«Si cambi nome alla sala matrimoni»
IL PICCOLO (Trieste) 26/08/2016 – «Si cambi nome alla sala matrimoni»
La presidente di “Certi diritti” avanza la proposta in una lettera aperta al sindaco
«Perchè invece di rocambolesche ricerche di sale diverse da quella dei matrimoni del Municipio, non si rinomina la stessa in “Sala dei Matrimoni e delle Unioni civili del Comune di Trieste” prendendo esempio da quanto è stato fatto a Milano a Palazzo reale?». A rivolgere la proposta al sindaco Dipiazza e all’assessore Lobianco, attraverso una lettera aperta, è Clara Comelli, presidente dell’Associazione radicale “Certi diritti”, secondo la quale una soluzione del genere «accontenterebbe tutti (chi si sposa e chi si unisce civilmente, sia coppie dello stesso sesso che coppie formate da un uomo e una donna) senza spostare di una virgola il senso del servizio offerto dal Comune e mantenendo gli stessi orari e gli eventuali costi».

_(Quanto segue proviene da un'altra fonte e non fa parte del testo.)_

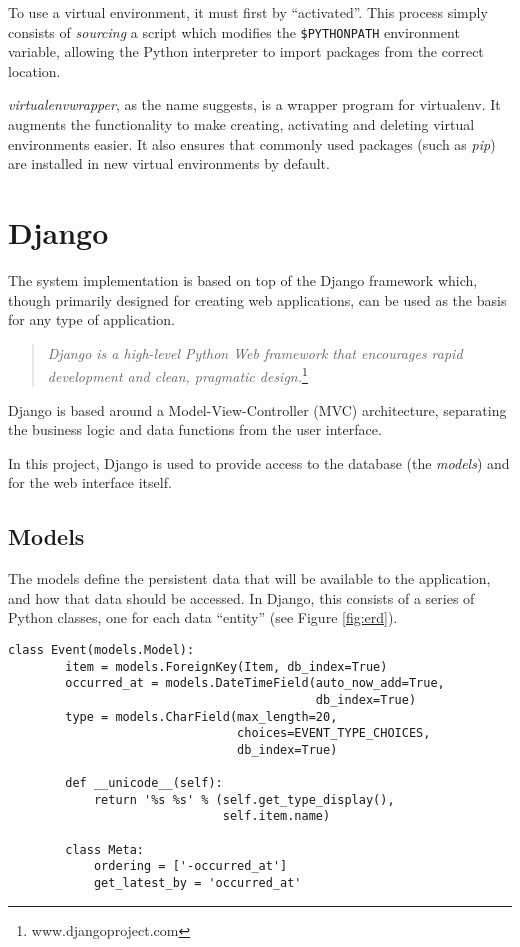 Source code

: To use a virtual environment, it must first by ``activated''. This process
simply consists of \emph{sourcing} a script which modifies the
\verb!$PYTHONPATH! environment variable, allowing the Python interpreter to
import packages from the correct location.

\emph{virtualenvwrapper}, as the name suggests, is a wrapper program for
virtualenv. It augments the functionality to make creating, activating and
deleting virtual environments easier. It also ensures that commonly used
packages (such as \emph{pip}) are installed in new virtual environments by
default.

\section{Django}
\label{sec:implementation-django}

The system implementation is based on top of the Django framework which, though
primarily designed for creating web applications, can be used as the basis for
any type of application.

\begin{quote}
    \emph{Django is a high-level Python Web framework that encourages rapid
    development and clean, pragmatic design.}\footnote{www.djangoproject.com}
\end{quote}

Django is based around a Model-View-Controller (MVC) architecture, separating
the business logic and data functions from the user interface.

In this project, Django is used to provide access to the database (the
\emph{models}) and for the web interface itself.

\subsection{Models}
\label{sec:implementation-django-models}

The models define the persistent data that will be available to the
application, and how that data should be accessed. In Django, this consists of
a series of Python classes, one for each data ``entity'' (see Figure
\ref{fig:erd}).

\begin{singlespacing}
\begin{lstlisting}[caption=The `Event' model, label=lst:event-model]
    class Event(models.Model):
        item = models.ForeignKey(Item, db_index=True)
        occurred_at = models.DateTimeField(auto_now_add=True,
                                           db_index=True)
        type = models.CharField(max_length=20,
                                choices=EVENT_TYPE_CHOICES,
                                db_index=True)

        def __unicode__(self):
            return '%s %s' % (self.get_type_display(),
                              self.item.name)

        class Meta:
            ordering = ['-occurred_at']
            get_latest_by = 'occurred_at'
\end{lstlisting}
\end{singlespacing}

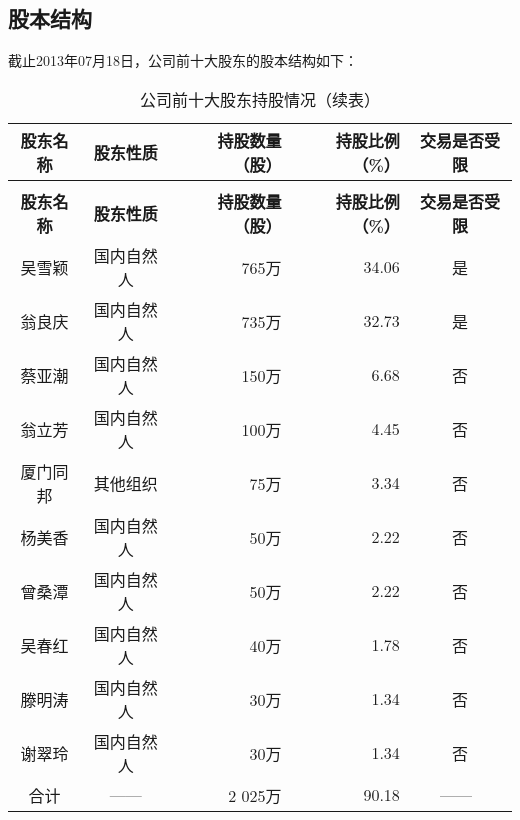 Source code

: \subsection{股本结构}
截止2013年07月18日，公司前十大股东的股本结构如下：
\renewcommand*{\arraystretch}{1}
\setlength{\tabcolsep}{8pt}
\begin{longtable}{>{\footnotesize}c>{\footnotesize}c>{\footnotesize}r>{\footnotesize}r>{\footnotesize}c}
\caption[公司前十大股东]{公司前十大股东持股情况}\\  %
\hline\hline
\rowcolor{mycyan} \bfseries 股东名称	&	\bfseries 股东性质	&	\bfseries 持股数量（股）	&	\bfseries 持股比例（\%）	&	\bfseries 交易是否受限	\\  \endfirsthead          %
\caption[]{公司前十大股东持股情况（续表）} \\ 
\hline\hline
\rowcolor{mycyan} \bfseries 股东名称	&	\bfseries 股东性质	&	\bfseries 持股数量（股）	&	\bfseries 持股比例（\%）	&	\bfseries 交易是否受限	\\   \endhead         %
\hline
\endfoot
\hline   %
吴雪颖	&	国内自然人	&	765万	&	34.06	&	是	\\
翁良庆	&	国内自然人	&	735万	&	32.73	&	是	\\
蔡亚潮	&	国内自然人	&	150万	&	6.68	&	否	\\
翁立芳	&	国内自然人	&	100万	&	4.45	&	否	\\
厦门同邦	&	其他组织	&	75万	&	3.34	&	否	\\
杨美香	&	国内自然人	&	50万	&	2.22	&	否	\\
曾桑潭	&	国内自然人	&	50万	&	2.22	&	否	\\
吴春红	&	国内自然人	&	40万	&	1.78	&	否	\\
滕明涛	&	国内自然人	&	30万	&	1.34	&	否	\\
谢翠玲	&	国内自然人	&	30万	&	1.34	&	否	\\
\midrule
合计	&	——	&	2 025万	&	90.18	&		—— 	\\
\bottomrule
\end{longtable}
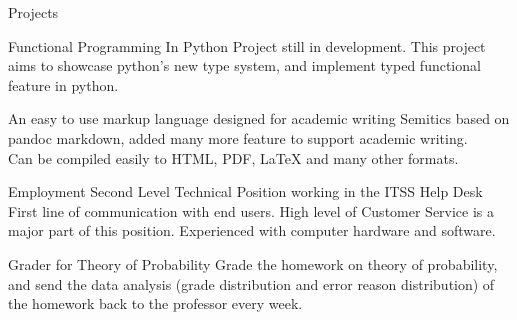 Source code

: \documentclass[]{resume-knyte}
\begin{document}
\newpage

\begin{topic}{Projects}


    {Functional Programming In Python}
    {Project still in development.
    This project aims to showcase python's new type system, and implement typed functional feature in python.}

    {An easy to use markup language designed for academic writing}
    {Semitics based on pandoc markdown, added many more feature to support academic writing.\\
    Can be compiled easily to HTML, PDF, \LaTeX{} and many other formats.}
    \\

\end{topic}


\begin{topic}{Employment}
    {Second Level Technical Position working in the ITSS Help Desk}
    {First line of communication with end users.
    High level of Customer Service is a major part of this position.
    Experienced with computer hardware and software.}

    {Grader for Theory of Probability}
    {Grade the homework on theory of probability,
    and send the data analysis (grade distribution and error reason distribution)
    of the homework back to the professor every week.}
\end{topic}
\end{document}
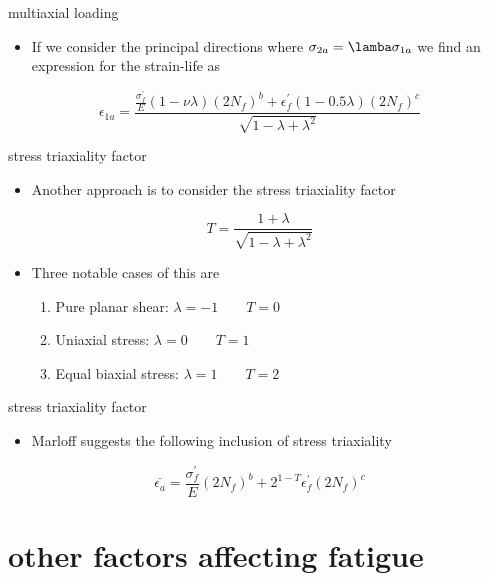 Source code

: \documentclass[
  letterpaper,
  ignorenonframetext,
  aspectratio=43,
  handout,
  12pt]{beamer}
\providecommand{\tightlist}{%
  \setlength{\itemsep}{0pt}\setlength{\parskip}{0pt}}
\providecommand{\tightlist}{%
\setlength{\itemsep}{0pt}\setlength{\parskip}{0pt}}
\begin{document}
\begin{frame}{multiaxial loading}
\protect\hypertarget{multiaxial-loading-2}{}
\begin{itemize}
\tightlist
\item
  If we consider the principal directions where
  \(\sigma_{2a}= \lamba \sigma_{1a}\) we find an expression for the
  strain-life as
\end{itemize}

\[\epsilon_{1a} = \frac{\frac{\sigma_f^\prime}{E}(1-\nu \lambda)(2N_f)^b + \epsilon_f^\prime(1-0.5\lambda)(2N_f)^c}{\sqrt{1-\lambda+\lambda^2}}\]
\end{frame}

\begin{frame}{stress triaxiality factor}
\protect\hypertarget{stress-triaxiality-factor}{}
\begin{itemize}
\tightlist
\item
  Another approach is to consider the stress triaxiality factor
\end{itemize}

\[T = \frac{1+\lambda}{\sqrt{1-\lambda+\lambda^2}}\]

\begin{itemize}
\tightlist
\item
  Three notable cases of this are

  \begin{enumerate}
  \tightlist
  \item
    Pure planar shear: \(\lambda = -1 \qquad T = 0\)
  \item
    Uniaxial stress: \(\lambda = 0 \qquad T = 1\)
  \item
    Equal biaxial stress: \(\lambda = 1 \qquad T = 2\)
  \end{enumerate}
\end{itemize}
\end{frame}

\begin{frame}{stress triaxiality factor}
\protect\hypertarget{stress-triaxiality-factor-1}{}
\begin{itemize}
\tightlist
\item
  Marloff suggests the following inclusion of stress triaxiality
\end{itemize}

\[\bar{\epsilon_a} = \frac{\sigma_f^\prime}{E}(2 N_f)^b + 2^{1-T}\epsilon_f^\prime(2N_f)^c\]
\end{frame}

\hypertarget{other-factors-affecting-fatigue}{%
\section{other factors affecting
fatigue}\label{other-factors-affecting-fatigue}}
\end{document}

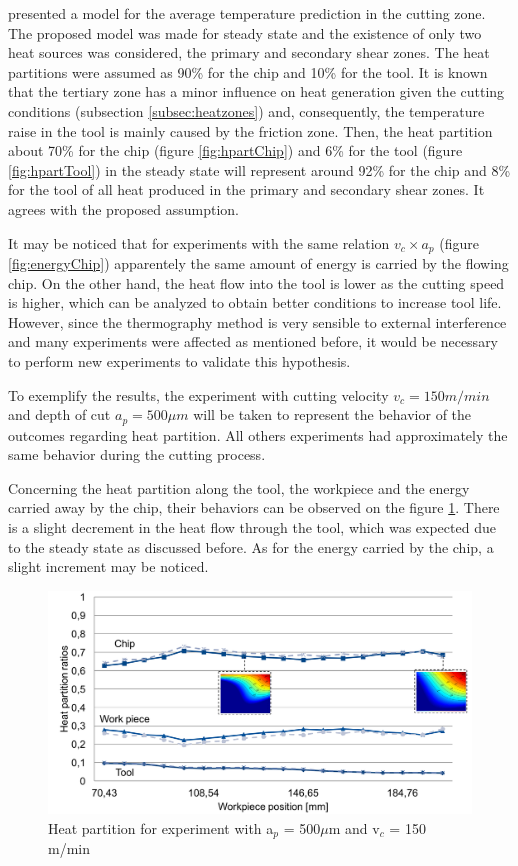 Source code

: 		 presented a model for the average temperature prediction in the cutting zone. The proposed model was made for steady state and the existence of only two heat sources was considered, the primary and secondary shear zones. The heat partitions were assumed as 90\% for the chip and 10\% for the tool. It is known that the tertiary zone has a minor influence on heat generation given the cutting conditions (subsection \ref{subsec:heatzones}) and, consequently, the temperature raise in the tool is mainly caused by the friction zone. Then, the heat partition about 70\% for the chip (figure \ref{fig:hpartChip}) and 6\% for the tool (figure \ref{fig:hpartTool}) in the steady state will represent around 92\% for the chip and 8\% for the tool of all heat produced in the primary and secondary shear zones. It agrees with the proposed assumption.

		It may be noticed that for experiments with the same relation $v_{c}\times a_{p}$ (figure \ref{fig:energyChip}) apparentely the same amount of energy is carried by the flowing chip. On the other hand, the heat flow into the tool is lower as the cutting speed is higher, which can be analyzed to obtain better conditions to increase tool life. However, since the thermography method is very sensible to external interference and many experiments were affected as mentioned before, it would be necessary to perform new experiments to validate this hypothesis.

		To exemplify the results, the experiment with cutting velocity $v_{c} = 150 m/min$ and depth of cut $a_{p} = 500 \mu m$ will be taken to represent the behavior of the outcomes regarding heat partition. All others experiments had approximately the same behavior during the cutting process.

		Concerning the heat partition along the tool, the workpiece and the energy carried away by the chip, their behaviors can be observed on the figure \ref{fig:hpartExp}. There is a slight decrement in the heat flow through the tool, which was expected due to the steady state as discussed before. As for the energy carried by the chip, a slight increment may be noticed.

		\begin{figure}[H]
			\centering
			\captionsetup{justification=centering}
			\includegraphics[scale=0.55]{Imagens/partition500150.png}
			\caption{Heat partition for experiment with a$_{p}$ = 500$\mu$m and v$_{c}$ = 150 m/min}
			\label{fig:hpartExp}
		\end{figure} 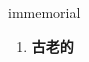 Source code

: 
\begin{frame}
{\huge immemorial}
\begin{center}
\begin{enumerate}\Large
  \item \textbf{古老的}
\end{enumerate}
\end{center}
\end{frame}
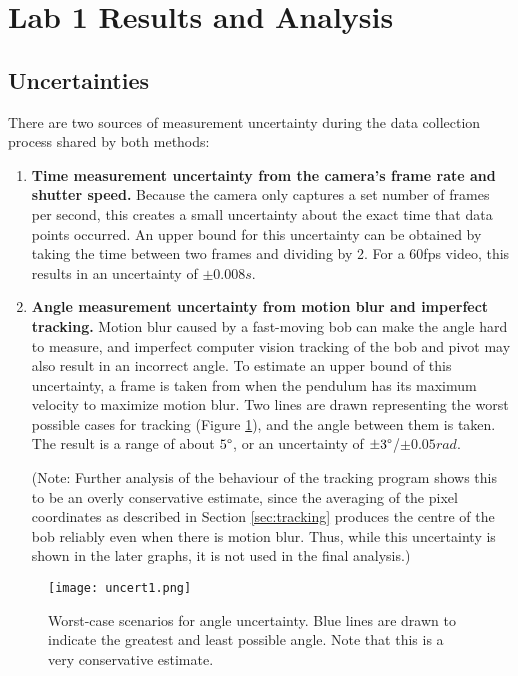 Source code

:\documentclass[aps,twocolumn,secnumarabic,nobalancelastpage,amsmath,amssymb,nofootinbib,floatfix,letterpaper]{revtex4}
\begin{document}
\section{Lab 1 Results and Analysis}

\subsection{Uncertainties}
\label{sec:lab1_uncert}

There are two sources of measurement uncertainty during the data collection process shared by both methods:
\begin{enumerate}
    \item 
        \textbf{Time measurement uncertainty from the camera's frame rate and shutter speed.} Because the camera only
        captures a set number of frames per second, this creates a small uncertainty about the exact time that data
        points occurred. An upper bound for this uncertainty can be obtained by taking the time between two frames and
        dividing by 2. For a 60fps video, this results in an uncertainty of \(\pm 0.008\si{s}\).
    \item
        \textbf{Angle measurement uncertainty from motion blur and imperfect tracking.} Motion blur caused by a
        fast-moving bob can make the angle hard to measure, and imperfect computer vision tracking of the bob and
        pivot may also result in an incorrect angle. To estimate an upper bound of this uncertainty, a frame is taken
        from when the pendulum has its maximum velocity to maximize motion blur. Two lines are drawn representing the
        worst possible cases for tracking (Figure \ref{fig:angle_uncert}), and the angle between them is taken. The
        result is a range of about \(5\degree\), or an uncertainty of \(\pm 3\degree\)/\(\pm 0.05\si{rad}\).
        
        (Note: Further analysis of the behaviour of the tracking program shows this to be an overly conservative
        estimate, since the averaging of the pixel coordinates as described in Section \ref{sec:tracking} produces the
        centre of the bob reliably even when there is motion blur. Thus, while this uncertainty is shown in the later
        graphs, it is not used in the final analysis.)
\end{enumerate}
\begin{figure}[htb]
    \texttt{[image: uncert1.png]}
    \caption{Worst-case scenarios for angle uncertainty. Blue lines are drawn to indicate the greatest and least
        possible angle. Note that this is a very conservative estimate.}
    \label{fig:angle_uncert}
\end{figure}
\end{document}
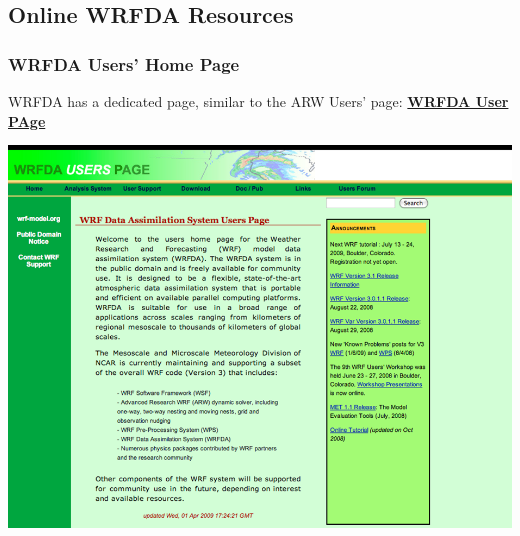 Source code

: \documentclass{beamer}
\begin{document}
\subsection{Online WRFDA Resources}
\begin{frame}
\frametitle{WRFDA Users' Home Page}
WRFDA has a dedicated page, similar to the ARW Users’ page: \href{http://www.mmm.ucar.edu/wrf/users/wrfda/}{{\bf WRFDA User PAge}}
\begin{center}
\includegraphics[scale=0.4]{wrfdaHomePage}
\end{center}
\end{frame}
\end{document}

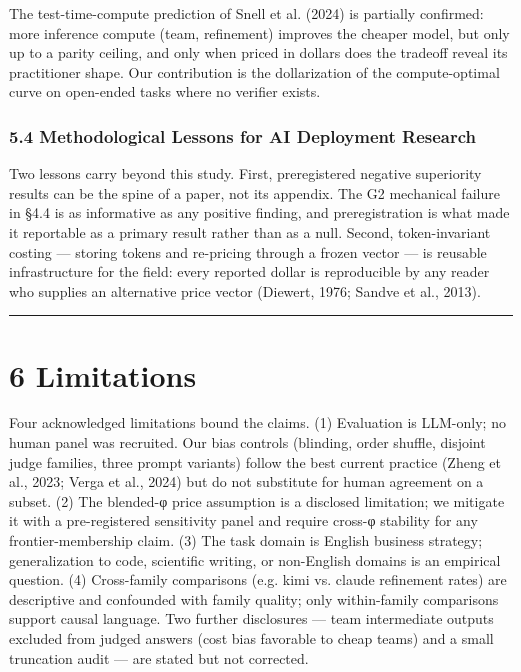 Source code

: \documentclass[11pt,a4paper]{article}
\begin{document}
The test-time-compute prediction of Snell et al. (2024) is partially
confirmed: more inference compute (team, refinement) improves the
cheaper model, but only up to a parity ceiling, and only when priced
in dollars does the tradeoff reveal its practitioner shape. Our
contribution is the dollarization of the compute-optimal curve on
open-ended tasks where no verifier exists.

\subsubsection{5.4 Methodological Lessons for AI Deployment Research}

Two lessons carry beyond this study. First, preregistered negative
superiority results can be the spine of a paper, not its appendix.
The G2 mechanical failure in §4.4 is as informative as any positive
finding, and preregistration is what made it reportable as a primary
result rather than as a null. Second, token-invariant costing —
storing tokens and re-pricing through a frozen vector — is reusable
infrastructure for the field: every reported dollar is reproducible
by any reader who supplies an alternative price vector (Diewert,
1976; Sandve et al., 2013).

\hrule


\section{6 Limitations}

Four acknowledged limitations bound the claims. (1) Evaluation is
LLM-only; no human panel was recruited. Our bias controls (blinding,
order shuffle, disjoint judge families, three prompt variants) follow
the best current practice (Zheng et al., 2023; Verga et al., 2024)
but do not substitute for human agreement on a subset. (2) The
blended-φ price assumption is a disclosed limitation; we mitigate it
with a pre-registered sensitivity panel and require cross-φ stability
for any frontier-membership claim. (3) The task domain is English
business strategy; generalization to code, scientific writing, or
non-English domains is an empirical question. (4) Cross-family
comparisons (e.g. kimi vs. claude refinement rates) are descriptive
and confounded with family quality; only within-family comparisons
support causal language. Two further disclosures — team intermediate
outputs excluded from judged answers (cost bias favorable to cheap
teams) and a small truncation audit — are stated but not corrected.
\end{document}
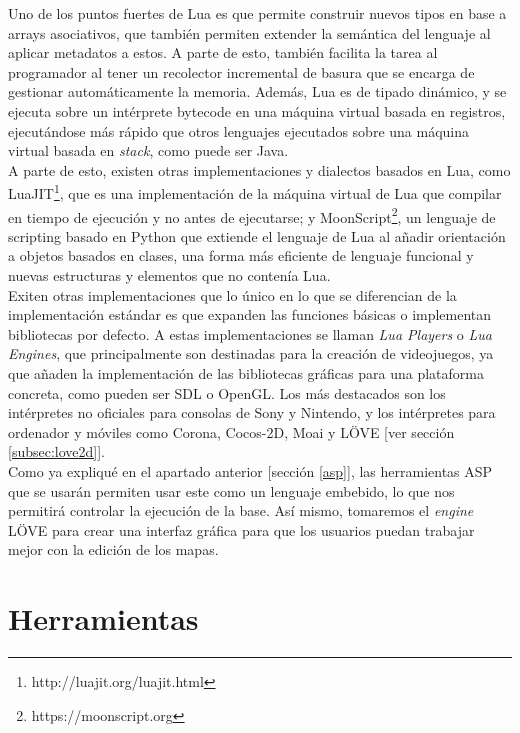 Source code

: Uno de los puntos fuertes de Lua es que permite construir nuevos tipos en base a arrays asociativos, que también permiten extender la semántica del lenguaje al aplicar metadatos a estos. A parte de esto, también facilita la tarea al programador al tener un recolector incremental de basura que se encarga de gestionar automáticamente la memoria. Además, Lua es de tipado dinámico, y se ejecuta sobre un intérprete bytecode en una máquina virtual basada en registros, ejecutándose más rápido que otros lenguajes ejecutados sobre una máquina virtual basada en \textit{stack}, como puede ser Java. \\

A parte de esto, existen otras implementaciones y dialectos basados en Lua, como LuaJIT\footnote{http://luajit.org/luajit.html}, que es una implementación de la máquina virtual de Lua que compilar en tiempo de ejecución y no antes de ejecutarse; y MoonScript\footnote{https://moonscript.org}, un lenguaje de scripting basado en Python que extiende el lenguaje de Lua al añadir orientación a objetos basados en clases, una forma más eficiente de lenguaje funcional y nuevas estructuras y elementos que no contenía Lua. \\

Exiten otras implementaciones que lo único en lo que se diferencian de la implementación estándar es que expanden las funciones básicas o implementan bibliotecas por defecto. A estas implementaciones se llaman \textit{Lua Players} o \textit{Lua Engines}, que principalmente son destinadas para la creación de videojuegos, ya que añaden la implementación de las bibliotecas gráficas para una plataforma concreta, como pueden ser SDL o OpenGL. Los más destacados son los intérpretes no oficiales para consolas de Sony y Nintendo, y los intérpretes para ordenador y móviles como Corona, Cocos-2D, Moai y LÖVE [ver sección \ref{subsec:love2d}]. \\

Como ya expliqué en el apartado anterior [sección \ref{asp}], las herramientas ASP que se usarán permiten usar este como un lenguaje embebido, lo que nos permitirá controlar la ejecución de la base. Así mismo, tomaremos el \textit{engine} LÖVE para crear una interfaz gráfica para que los usuarios puedan trabajar mejor con la edición de los mapas.

\section{Herramientas}

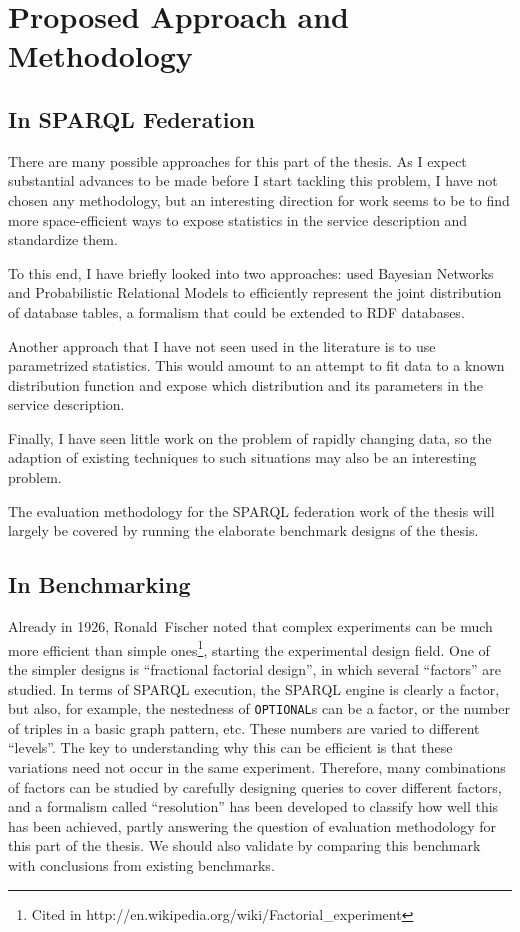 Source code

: \documentclass{llncs}
\begin{document}
\section{Proposed Approach and Methodology}

\subsection{In SPARQL Federation}

There are many possible approaches for this part of the thesis. As I
expect substantial advances to be made before I start tackling this
problem, I have not chosen any methodology, but an interesting
direction for work seems to be to find more space-efficient ways to
expose statistics in the service description and standardize them.

To this end, I have briefly looked into two approaches:
\cite{Getoor:2001:SEU:375663.375727} used Bayesian Networks and
Probabilistic Relational Models to efficiently represent the joint
distribution of database tables, a formalism that could be extended to
RDF databases.

Another approach that I have not seen used in the literature is to use
parametrized statistics. This would amount to an attempt to fit data to
a known distribution function and expose which distribution and its
parameters in the service description.

Finally, I have seen little work on the problem of rapidly changing
data, so the adaption of existing techniques to such situations may
also be an interesting problem.

The evaluation methodology for the SPARQL federation work of the
thesis will largely be covered by running the elaborate benchmark
designs of the thesis.

\subsection{In Benchmarking}\label{sec:benchmethod}

Already in 1926, Ronald~Fischer noted that complex experiments can be
much more efficient than simple ones\footnote{Cited in
  http://en.wikipedia.org/wiki/Factorial\_experiment}, starting the
experimental design field. One of the simpler designs is ``fractional
factorial design'', in which several ``factors'' are studied. In terms
of SPARQL execution, the SPARQL engine is clearly a factor, but also,
for example, the nestedness of \texttt{OPTIONAL}s can be a factor, or
the number of triples in a basic graph pattern, etc. These numbers are
varied to different ``levels''. The key to understanding why this can
be efficient is that these variations need not occur in the same
experiment. Therefore, many combinations of factors can be studied by
carefully designing queries to cover different factors, and a
formalism called ``resolution'' has been developed to classify how
well this has been achieved, partly answering the question of
evaluation methodology for this part of the thesis. We should also
validate by comparing this benchmark with conclusions from existing
benchmarks.
\end{document}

Come ben sapete – prosegue la lettera aperta di Clara Comelli al primo cittadino e all’assessore competente – la società si evolve e le amministrazioni da sempre si adeguano per fornire nuovi servizi ai cittadini. «Recepire quindi – prosegue – con il banale cambio di una tabella nuove leggi e nuove forme di convivenza, mi pare di assoluto buon senso e inattaccabile da un punto di vista politico». Secondo Comelli questo accorgimento basterebbe per «mettere a tacere tutte le polemiche sorte riguardo a quale sala sia giusto destinare alle registrazioni delle unioni civili». La presidente dell’Associazione “Diritti civili” afferma poi che «la lettura corretta della questione è, come la vostra, che il matrimonio è un istituto diverso da quello delle unioni civili, le quali non si celebrano ma si registrano».
Ma a questo punto, rileva, interviene il tanto citato comma 20 della legge Cirinnà che potrebbe, con il parere di qualche giudice e in presenza di ricorsi, «favorire la battaglia del matrimonio egualitario cancellando quindi l’odiosa separazione che c’è tra i due contratti giuridici (matrimonio e unione civile)». Per certo, conclude Comelli, nella lettera aperta al sindaco e all’assessore Lobianco, è ragionevole pensare che tale comma apra la strada a ricorsi riguardo il “modus operandi” delle registrazioni. «È da stabilire – osserva infine – se tali ricorsi approderanno nei tribunali civili o presso i Tar, considerata la natura organizzativa della discriminazione (nel caso si usi una sala diversa da quella deputata ai matrimoni)» e annuncia che «per certo anche i giuristi dell’ associazione di cui faccio parte sono pronti a dare battaglia e a sanare eventuali illeciti».